There is only one more day of work. Tomorrow (Friday) I am on a snowmobile trip - "Morale Booster" - to a section of the ice shelf known as Windless Bight, out there pulling flags before winter hits. Saturday is the final day, Sunday off, Monday packing and cleaning, Tuesday gone, weather permitting. My coworkers have driven me to the edge and this morning I found myself reading about Raskolnikov. I listened to the Talking Heads, returned chemicals no longer needed by grantees, filled paperwork, filed paperwork.
Slowly we grow tired, sleep comes earlier and earlier. So we lie in bed and ponder this, decry all the madness all about, bury ourselves in books, what not. The dreamcatchers seining deep water drift shallow, worn and wide. I'll leave you, Antarctica. Nothing more.
'Your eyes that once were never weary of mine
Are bowed in sorrow under pendulous lids,
Because our love is waning.'
And then She:
'Although our love is waning, let us stand
By the lone border of the lake once more,
Together in that hour of gentleness
When the poor tired child, passion, falls asleep.
How far away the stars seem, and how far
Is our first kiss, and ah, how old my heart!'
Pensive they paced along the faded leaves,
While slowly he whose hand held hers replied:
'Passion has often worn our wandering hearts.'
The woods were round them, and the yellow leaves
Fell like faint meteors in the gloom, and once
A rabbit old and lame limped down the path;
Autumn was over him: and now they stood
On the lone border of the lake once more:
Turning, he saw that she had thrust dead leaves
Gathered in silence, dewy as her eyes,
In bosom and hair.
'Ah, do not mourn,' he said,
'That we are tired, for other loves await us;
Hate on and love through unrepining hours.
Before us lies eternity; our souls
Are love, and a continual farewell.'
Sunday, February 3, 2008
Agree or Disagree? Why?
Pocket Change
It's not a cookie. It's a figmenton of your imagination. All of it.
The fuel tanker Gianella come and gone in the stillness of night and the briskness of evening.
First it arrived at 1:30am with the sun at its nadir and hid behind clouds showing mostly purple across the ice, at the far side of the sound beyond the clouds a casted band of gold like a gilded lane for the distant and prestigious mountains on their throne of dirt.

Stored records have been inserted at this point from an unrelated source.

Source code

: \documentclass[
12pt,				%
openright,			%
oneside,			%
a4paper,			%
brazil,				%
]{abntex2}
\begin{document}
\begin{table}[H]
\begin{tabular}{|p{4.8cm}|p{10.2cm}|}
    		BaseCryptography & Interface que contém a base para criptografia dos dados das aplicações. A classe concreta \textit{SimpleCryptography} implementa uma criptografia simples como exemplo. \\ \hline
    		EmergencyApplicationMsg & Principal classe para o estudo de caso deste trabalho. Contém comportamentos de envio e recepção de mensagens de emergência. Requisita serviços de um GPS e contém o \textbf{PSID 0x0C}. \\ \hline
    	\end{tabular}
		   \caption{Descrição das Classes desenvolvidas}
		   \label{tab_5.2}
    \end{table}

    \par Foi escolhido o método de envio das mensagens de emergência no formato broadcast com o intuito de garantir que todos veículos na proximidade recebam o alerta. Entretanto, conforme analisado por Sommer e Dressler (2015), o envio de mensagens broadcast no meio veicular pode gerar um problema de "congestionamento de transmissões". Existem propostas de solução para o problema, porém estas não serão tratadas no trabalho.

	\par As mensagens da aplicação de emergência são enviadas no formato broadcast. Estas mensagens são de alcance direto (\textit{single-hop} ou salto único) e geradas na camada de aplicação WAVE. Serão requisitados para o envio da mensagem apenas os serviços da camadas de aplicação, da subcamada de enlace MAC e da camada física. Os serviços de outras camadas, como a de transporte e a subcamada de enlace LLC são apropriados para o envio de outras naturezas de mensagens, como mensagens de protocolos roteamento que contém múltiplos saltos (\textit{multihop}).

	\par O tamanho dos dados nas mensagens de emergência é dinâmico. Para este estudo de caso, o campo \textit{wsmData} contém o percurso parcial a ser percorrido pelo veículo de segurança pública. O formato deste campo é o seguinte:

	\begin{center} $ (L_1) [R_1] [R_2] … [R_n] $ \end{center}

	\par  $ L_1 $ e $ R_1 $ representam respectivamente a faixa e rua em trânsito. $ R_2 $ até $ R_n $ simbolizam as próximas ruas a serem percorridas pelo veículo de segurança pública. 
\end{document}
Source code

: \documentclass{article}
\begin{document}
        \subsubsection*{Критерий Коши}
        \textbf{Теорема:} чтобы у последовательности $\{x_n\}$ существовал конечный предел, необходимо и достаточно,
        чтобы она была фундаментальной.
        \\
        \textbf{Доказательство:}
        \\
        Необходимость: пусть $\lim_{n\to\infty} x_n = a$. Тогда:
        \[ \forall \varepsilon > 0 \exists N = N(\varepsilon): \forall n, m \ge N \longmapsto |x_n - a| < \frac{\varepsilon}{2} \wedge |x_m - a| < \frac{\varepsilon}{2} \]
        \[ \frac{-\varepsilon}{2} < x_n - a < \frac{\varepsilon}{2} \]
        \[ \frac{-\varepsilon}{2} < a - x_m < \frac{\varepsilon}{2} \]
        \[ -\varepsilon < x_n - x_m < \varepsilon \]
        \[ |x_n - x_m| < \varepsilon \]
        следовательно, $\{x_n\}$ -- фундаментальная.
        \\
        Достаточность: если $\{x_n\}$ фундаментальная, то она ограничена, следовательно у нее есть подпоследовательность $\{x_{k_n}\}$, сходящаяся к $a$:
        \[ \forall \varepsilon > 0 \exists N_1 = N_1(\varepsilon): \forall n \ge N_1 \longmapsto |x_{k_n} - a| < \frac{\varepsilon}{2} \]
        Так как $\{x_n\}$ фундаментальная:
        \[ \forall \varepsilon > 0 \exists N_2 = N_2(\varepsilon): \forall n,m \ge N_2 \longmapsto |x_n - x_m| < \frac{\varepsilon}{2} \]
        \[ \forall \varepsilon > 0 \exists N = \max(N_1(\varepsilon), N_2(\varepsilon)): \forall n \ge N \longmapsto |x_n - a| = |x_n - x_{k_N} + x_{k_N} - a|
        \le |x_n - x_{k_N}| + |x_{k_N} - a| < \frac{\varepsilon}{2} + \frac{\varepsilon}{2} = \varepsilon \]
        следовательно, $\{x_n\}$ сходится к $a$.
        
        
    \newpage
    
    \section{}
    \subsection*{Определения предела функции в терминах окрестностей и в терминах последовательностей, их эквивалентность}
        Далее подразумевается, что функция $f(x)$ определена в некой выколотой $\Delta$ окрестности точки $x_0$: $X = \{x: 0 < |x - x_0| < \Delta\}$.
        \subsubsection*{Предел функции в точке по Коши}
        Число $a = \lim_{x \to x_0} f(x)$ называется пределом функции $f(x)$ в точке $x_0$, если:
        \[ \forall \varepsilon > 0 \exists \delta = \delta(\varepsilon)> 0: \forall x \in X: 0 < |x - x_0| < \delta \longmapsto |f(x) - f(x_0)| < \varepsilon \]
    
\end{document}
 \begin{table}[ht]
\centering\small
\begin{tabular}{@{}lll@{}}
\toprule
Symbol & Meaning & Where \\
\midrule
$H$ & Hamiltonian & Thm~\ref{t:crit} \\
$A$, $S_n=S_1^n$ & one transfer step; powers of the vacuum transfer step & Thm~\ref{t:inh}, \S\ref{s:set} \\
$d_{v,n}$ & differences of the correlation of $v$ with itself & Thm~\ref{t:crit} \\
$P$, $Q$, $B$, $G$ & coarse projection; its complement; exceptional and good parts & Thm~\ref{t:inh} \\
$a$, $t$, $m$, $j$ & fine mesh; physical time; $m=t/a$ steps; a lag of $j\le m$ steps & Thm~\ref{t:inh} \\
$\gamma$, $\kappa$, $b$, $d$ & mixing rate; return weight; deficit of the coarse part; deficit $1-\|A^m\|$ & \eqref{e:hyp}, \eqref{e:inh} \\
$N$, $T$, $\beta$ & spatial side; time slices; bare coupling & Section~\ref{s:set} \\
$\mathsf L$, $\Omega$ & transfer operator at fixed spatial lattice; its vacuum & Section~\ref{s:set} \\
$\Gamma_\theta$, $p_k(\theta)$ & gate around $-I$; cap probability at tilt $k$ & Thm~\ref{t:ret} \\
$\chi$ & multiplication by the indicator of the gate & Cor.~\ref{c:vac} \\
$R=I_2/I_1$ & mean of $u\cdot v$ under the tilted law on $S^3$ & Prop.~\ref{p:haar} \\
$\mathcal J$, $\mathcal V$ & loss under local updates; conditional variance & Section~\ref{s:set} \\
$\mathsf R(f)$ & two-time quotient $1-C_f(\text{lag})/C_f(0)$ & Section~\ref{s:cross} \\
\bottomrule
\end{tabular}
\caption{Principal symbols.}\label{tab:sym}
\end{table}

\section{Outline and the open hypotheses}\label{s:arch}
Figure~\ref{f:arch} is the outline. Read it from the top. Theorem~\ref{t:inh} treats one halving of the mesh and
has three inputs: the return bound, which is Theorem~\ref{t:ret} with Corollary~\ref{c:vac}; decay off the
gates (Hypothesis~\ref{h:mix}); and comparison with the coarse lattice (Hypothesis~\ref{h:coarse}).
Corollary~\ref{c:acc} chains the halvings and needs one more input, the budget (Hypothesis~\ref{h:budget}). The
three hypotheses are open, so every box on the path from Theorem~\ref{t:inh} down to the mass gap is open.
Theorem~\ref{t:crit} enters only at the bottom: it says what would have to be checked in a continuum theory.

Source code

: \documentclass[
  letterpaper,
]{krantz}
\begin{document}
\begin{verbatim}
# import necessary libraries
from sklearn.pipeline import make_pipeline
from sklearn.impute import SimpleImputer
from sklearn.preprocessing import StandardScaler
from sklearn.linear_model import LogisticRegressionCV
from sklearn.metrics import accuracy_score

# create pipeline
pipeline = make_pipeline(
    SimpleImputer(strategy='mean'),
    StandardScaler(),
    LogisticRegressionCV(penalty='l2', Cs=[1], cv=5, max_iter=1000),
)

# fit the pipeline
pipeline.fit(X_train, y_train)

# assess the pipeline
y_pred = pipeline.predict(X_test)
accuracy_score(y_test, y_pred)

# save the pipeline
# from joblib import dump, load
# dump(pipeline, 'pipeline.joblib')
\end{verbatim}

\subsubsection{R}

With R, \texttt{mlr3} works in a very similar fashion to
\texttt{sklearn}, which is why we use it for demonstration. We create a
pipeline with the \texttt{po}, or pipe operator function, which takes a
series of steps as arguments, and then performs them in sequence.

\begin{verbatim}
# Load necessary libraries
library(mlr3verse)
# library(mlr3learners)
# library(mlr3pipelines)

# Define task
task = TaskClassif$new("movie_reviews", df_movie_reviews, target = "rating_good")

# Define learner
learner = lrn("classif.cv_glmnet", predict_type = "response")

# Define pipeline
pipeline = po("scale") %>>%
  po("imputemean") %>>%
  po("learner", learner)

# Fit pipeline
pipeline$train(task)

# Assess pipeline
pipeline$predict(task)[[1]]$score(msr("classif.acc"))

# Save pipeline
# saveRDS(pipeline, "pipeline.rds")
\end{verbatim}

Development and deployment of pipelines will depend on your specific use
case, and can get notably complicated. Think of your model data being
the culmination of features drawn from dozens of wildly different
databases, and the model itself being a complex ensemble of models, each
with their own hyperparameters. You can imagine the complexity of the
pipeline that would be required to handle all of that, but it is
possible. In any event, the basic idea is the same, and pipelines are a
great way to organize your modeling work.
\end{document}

The water lay flat and dark as a mirror turned sideways, a smooth thin shell of ice from the dropping temperatures. The Gianella glided silently into berth, split the crust of ice, and pushed low waves rolling to either side where they
lapped against the steep and frozen shore. Twelve lines came overboard, five from bow, five from stern, two from the center of the boat, and when the job was finished come 3am the group was driven tiredly up to station. Fuel hoses were connected and 12 million gallons came off, two million headed to pole via skied C-130s which burn three gallons for every one delivered, making that an exchange of six million gallons for two million delivered.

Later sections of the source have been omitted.